### DESCRIPTION OF THE TASK
In how many lines of the data does the word "Lagrangian" appear? Give the number by itself.

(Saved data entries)
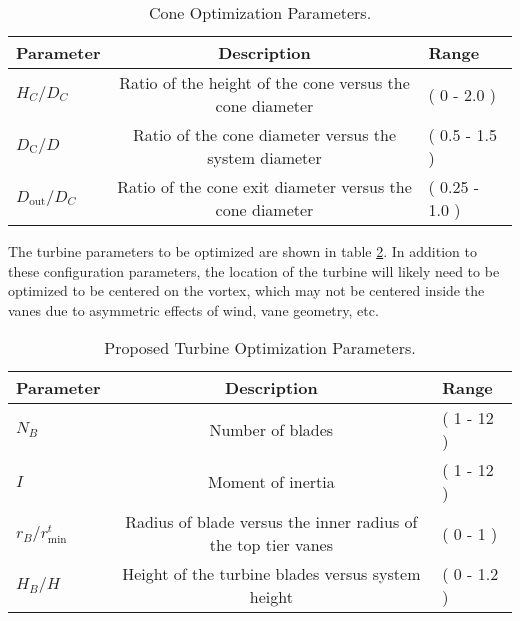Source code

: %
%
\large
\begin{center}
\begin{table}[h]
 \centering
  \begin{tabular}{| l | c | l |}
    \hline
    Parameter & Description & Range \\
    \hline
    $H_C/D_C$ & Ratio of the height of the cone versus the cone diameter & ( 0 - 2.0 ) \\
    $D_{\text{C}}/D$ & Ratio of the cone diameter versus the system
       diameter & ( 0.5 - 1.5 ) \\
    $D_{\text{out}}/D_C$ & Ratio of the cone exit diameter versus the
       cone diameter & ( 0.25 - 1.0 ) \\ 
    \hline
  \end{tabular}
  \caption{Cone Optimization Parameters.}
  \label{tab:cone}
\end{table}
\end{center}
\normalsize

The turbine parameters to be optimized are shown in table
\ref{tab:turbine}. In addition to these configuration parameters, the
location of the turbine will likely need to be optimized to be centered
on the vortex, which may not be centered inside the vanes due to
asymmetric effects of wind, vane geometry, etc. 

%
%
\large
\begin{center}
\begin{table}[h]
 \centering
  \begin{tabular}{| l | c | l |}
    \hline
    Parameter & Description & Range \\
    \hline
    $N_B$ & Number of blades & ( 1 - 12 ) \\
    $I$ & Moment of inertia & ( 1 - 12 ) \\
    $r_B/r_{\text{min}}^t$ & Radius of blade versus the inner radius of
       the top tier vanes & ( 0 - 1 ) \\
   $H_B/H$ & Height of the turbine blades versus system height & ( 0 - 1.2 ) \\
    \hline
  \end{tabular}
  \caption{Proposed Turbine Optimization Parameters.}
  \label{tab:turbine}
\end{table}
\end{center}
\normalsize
==
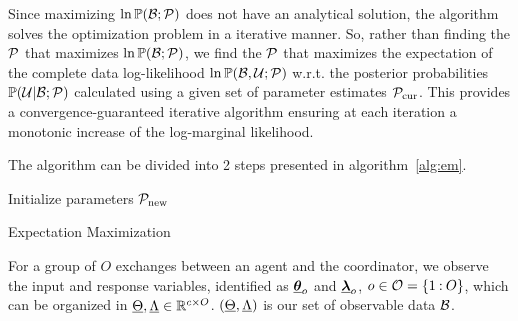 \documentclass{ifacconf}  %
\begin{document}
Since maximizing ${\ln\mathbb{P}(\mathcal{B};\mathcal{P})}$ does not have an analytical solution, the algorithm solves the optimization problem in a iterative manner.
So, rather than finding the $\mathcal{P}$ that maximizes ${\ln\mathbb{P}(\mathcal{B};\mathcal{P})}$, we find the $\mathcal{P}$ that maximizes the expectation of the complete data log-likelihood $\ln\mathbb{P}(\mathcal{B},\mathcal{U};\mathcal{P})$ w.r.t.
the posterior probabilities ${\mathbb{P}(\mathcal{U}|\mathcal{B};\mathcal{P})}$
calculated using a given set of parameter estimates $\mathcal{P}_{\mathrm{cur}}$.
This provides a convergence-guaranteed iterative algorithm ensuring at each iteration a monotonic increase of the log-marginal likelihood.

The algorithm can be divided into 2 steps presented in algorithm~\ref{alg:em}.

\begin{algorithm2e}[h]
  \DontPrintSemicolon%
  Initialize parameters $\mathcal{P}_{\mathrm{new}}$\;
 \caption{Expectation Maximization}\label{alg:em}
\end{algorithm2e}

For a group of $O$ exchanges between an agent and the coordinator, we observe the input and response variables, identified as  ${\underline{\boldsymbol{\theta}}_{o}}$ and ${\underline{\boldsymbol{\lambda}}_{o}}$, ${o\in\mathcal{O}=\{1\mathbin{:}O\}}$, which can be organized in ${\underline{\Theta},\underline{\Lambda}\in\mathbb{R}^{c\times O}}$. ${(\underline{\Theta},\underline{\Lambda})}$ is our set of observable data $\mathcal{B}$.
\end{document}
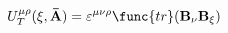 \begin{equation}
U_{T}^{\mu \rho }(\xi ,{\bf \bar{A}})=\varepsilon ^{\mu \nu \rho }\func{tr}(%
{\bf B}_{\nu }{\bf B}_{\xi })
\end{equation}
...
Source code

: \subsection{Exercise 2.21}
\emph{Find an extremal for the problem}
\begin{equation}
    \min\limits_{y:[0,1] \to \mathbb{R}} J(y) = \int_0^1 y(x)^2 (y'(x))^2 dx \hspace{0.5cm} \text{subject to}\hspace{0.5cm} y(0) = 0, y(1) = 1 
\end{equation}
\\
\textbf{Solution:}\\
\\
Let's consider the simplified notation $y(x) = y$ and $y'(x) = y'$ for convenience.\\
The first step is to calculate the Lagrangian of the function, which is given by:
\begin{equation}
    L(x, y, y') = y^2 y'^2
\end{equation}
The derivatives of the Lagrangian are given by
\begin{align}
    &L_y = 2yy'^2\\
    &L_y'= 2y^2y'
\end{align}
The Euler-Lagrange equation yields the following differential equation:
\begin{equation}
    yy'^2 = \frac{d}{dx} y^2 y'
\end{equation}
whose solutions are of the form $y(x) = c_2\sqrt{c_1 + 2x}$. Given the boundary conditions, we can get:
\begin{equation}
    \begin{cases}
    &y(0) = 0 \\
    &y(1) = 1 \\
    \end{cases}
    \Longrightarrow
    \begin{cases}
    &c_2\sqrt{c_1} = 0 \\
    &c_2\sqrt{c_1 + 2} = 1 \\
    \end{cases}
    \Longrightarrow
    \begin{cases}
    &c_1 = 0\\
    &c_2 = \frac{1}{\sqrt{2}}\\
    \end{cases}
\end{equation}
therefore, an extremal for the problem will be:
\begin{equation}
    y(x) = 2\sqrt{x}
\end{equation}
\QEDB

### WRITTEN RESPONSE
2